地中海に面した港町、マルセイユに生まれたモーリス・ベジャールは、古代より幾多の文明を育んできたこの母なる海に魅せられ、自らを“地中海人”と捉えると同時に、自作の中でもたびたびテーマとして取り上げている。そのベジャールが地中海への憧憬ともいえる思いをストレートに託したのが、1982年にフランスのアルル闘技場で初演した「タラサ、われらの海(ギリシャの踊り)」である。

万物を生み出した生命の源としての海の、ふくよかな存在を表わすような女性たちの群舞。その上に広がる青い空ときらめく陽光、吹き渡る風を感じさせる、躍動的な裸体の若者たちの踊り。つぎつぎに繰り広げられるダンスは、古代からそこに営まれてきた人間の生そのものをも高らかに謳う。

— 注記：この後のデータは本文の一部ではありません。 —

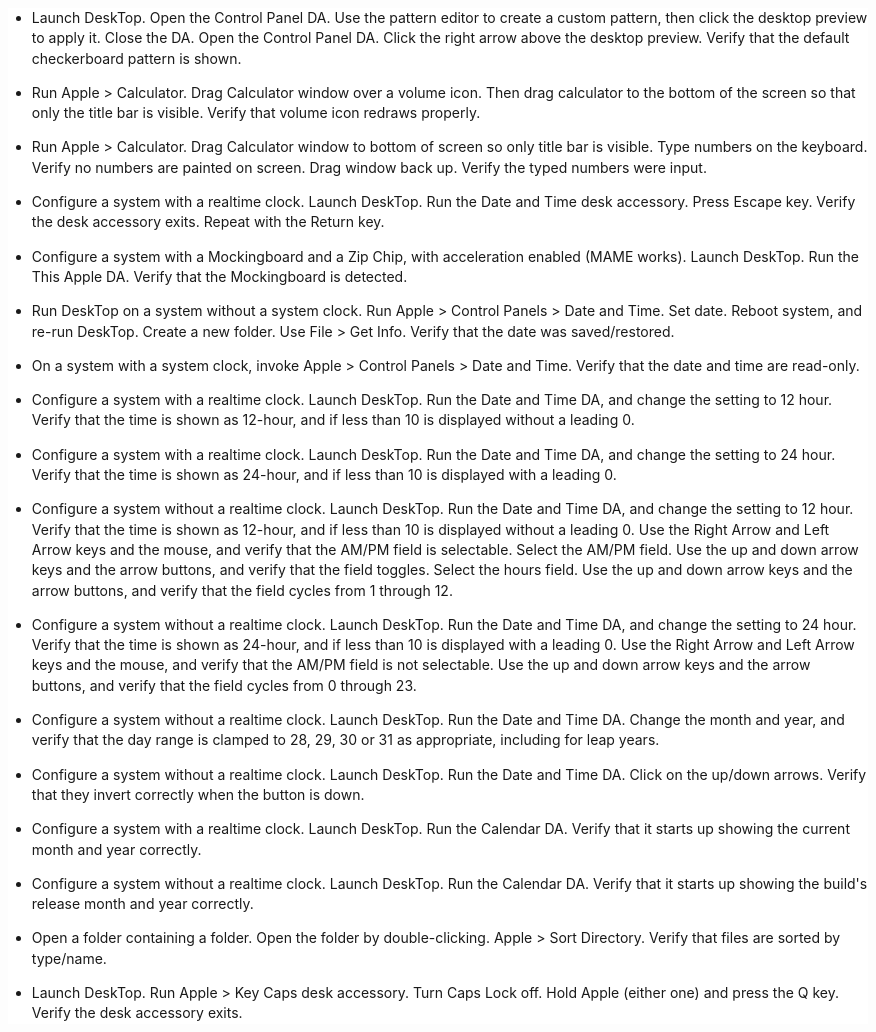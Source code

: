 * Launch DeskTop. Open the Control Panel DA. Use the pattern editor to create a custom pattern, then click the desktop preview to apply it. Close the DA. Open the Control Panel DA. Click the right arrow above the desktop preview. Verify that the default checkerboard pattern is shown.

* Run Apple > Calculator. Drag Calculator window over a volume icon. Then drag calculator to the bottom of the screen so that only the title bar is visible. Verify that volume icon redraws properly.

* Run Apple > Calculator. Drag Calculator window to bottom of screen so only title bar is visible. Type numbers on the keyboard. Verify no numbers are painted on screen. Drag window back up. Verify the typed numbers were input.

* Configure a system with a realtime clock. Launch DeskTop. Run the Date and Time desk accessory. Press Escape key. Verify the desk accessory exits. Repeat with the Return key.

* Configure a system with a Mockingboard and a Zip Chip, with acceleration enabled (MAME works). Launch DeskTop. Run the This Apple DA. Verify that the Mockingboard is detected.

* Run DeskTop on a system without a system clock. Run Apple > Control Panels > Date and Time. Set date. Reboot system, and re-run DeskTop. Create a new folder. Use File > Get Info. Verify that the date was saved/restored.

* On a system with a system clock, invoke Apple > Control Panels > Date and Time. Verify that the date and time are read-only.

* Configure a system with a realtime clock. Launch DeskTop. Run the Date and Time DA, and change the setting to 12 hour. Verify that the time is shown as 12-hour, and if less than 10 is displayed without a leading 0.
* Configure a system with a realtime clock. Launch DeskTop. Run the Date and Time DA, and change the setting to 24 hour. Verify that the time is shown as 24-hour, and if less than 10 is displayed with a leading 0.
* Configure a system without a realtime clock. Launch DeskTop. Run the Date and Time DA, and change the setting to 12 hour. Verify that the time is shown as 12-hour, and if less than 10 is displayed without a leading 0. Use the Right Arrow and Left Arrow keys and the mouse, and verify that the AM/PM field is selectable. Select the AM/PM field. Use the up and down arrow keys and the arrow buttons, and verify that the field toggles. Select the hours field. Use the up and down arrow keys and the arrow buttons, and verify that the field cycles from 1 through 12.
* Configure a system without a realtime clock. Launch DeskTop. Run the Date and Time DA, and change the setting to 24 hour. Verify that the time is shown as 24-hour, and if less than 10 is displayed with a leading 0. Use the Right Arrow and Left Arrow keys and the mouse, and verify that the AM/PM field is not selectable. Use the up and down arrow keys and the arrow buttons, and verify that the field cycles from 0 through 23.
* Configure a system without a realtime clock. Launch DeskTop. Run the Date and Time DA. Change the month and year, and verify that the day range is clamped to 28, 29, 30 or 31 as appropriate, including for leap years.
* Configure a system without a realtime clock. Launch DeskTop. Run the Date and Time DA. Click on the up/down arrows. Verify that they invert correctly when the button is down.

* Configure a system with a realtime clock. Launch DeskTop. Run the Calendar DA. Verify that it starts up showing the current month and year correctly.
* Configure a system without a realtime clock. Launch DeskTop. Run the Calendar DA. Verify that it starts up showing the build's release month and year correctly.

* Open a folder containing a folder. Open the folder by double-clicking. Apple > Sort Directory. Verify that files are sorted by type/name.

* Launch DeskTop. Run Apple > Key Caps desk accessory. Turn Caps Lock off. Hold Apple (either one) and press the Q key. Verify the desk accessory exits.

「テオドラキスがこの曲をもってきてくれたとき、私はちょうど、「タラサ」と名づけた地中海もののシリーズに取り組んでいた。すっかり感激して曲を受け取った私は、これを最後の部分に使うことに決めた。

つづいて踊りの数を九個から七つに減らし、振付の方も、数学的な厳しさで(いくつかの踊りは、バッハのフーガのように構成されている)検討し直した。その結果、このバレエ作品は、――ギリシャ人のいうところによると——ギリシャ色が濃くなったのである。民族音楽からの借用を最小限にとどめ、簡素な衣裳もダンサーたちがスタジオで着用するようなもので、実際のギリシャのどこにも存在していないものを使ったのが、却ってこういう効果をもたらすことになったのであろう」

— モーリス・ベジャール

Photo: Shoko Matsuhashi
Photo: Kiyonori Hasegawa

「ロミオとジュリエット」(パ・ド・ドゥ)

振付:モーリス・ベジャール
音楽:エクトル・ベルリオーズ

シェイクスピアの『ロミオとジュリエット』を劇中劇の手法で展開するベジャールの代表作のひとつ。何もない舞台の上で、ダンサーたちが練習をはじめる。喧嘩が始まり、バレエの指揮者がそれを鎮める。そして彼らに愛と憎しみという題で『ロミオとジュリエット』を聞かせ、それが劇中劇の形で展開される。エピローグでは何もない舞台の上に、ダンサーたちが練習のために入ってくる。そして声。「若者よ、恋をしよう。そして、争いはやめよう」。今回上演するのは全編の中から、ロミオとジュリエットによる“パ・ド・ドゥ”である。

Photo: Kiyonori Hasegawa
Photo: Kiyonori Hasegawa

「バクチIII」

振付:モーリス・ベジャール
音楽:インドの伝統音楽

1960年代、モーリス・ベジャールは2度にわたるインドへの旅を契機として、かねてから関心のあったインド文化からその思想・芸術創造に大きな影響を受けた。『バクチ』(ヒンズー教で"親愛"を意味する)は影響を色濃く反映した、ヒンズー教をテーマとし、ヒンズー音楽を用いた。3つの挿話からなる作品である。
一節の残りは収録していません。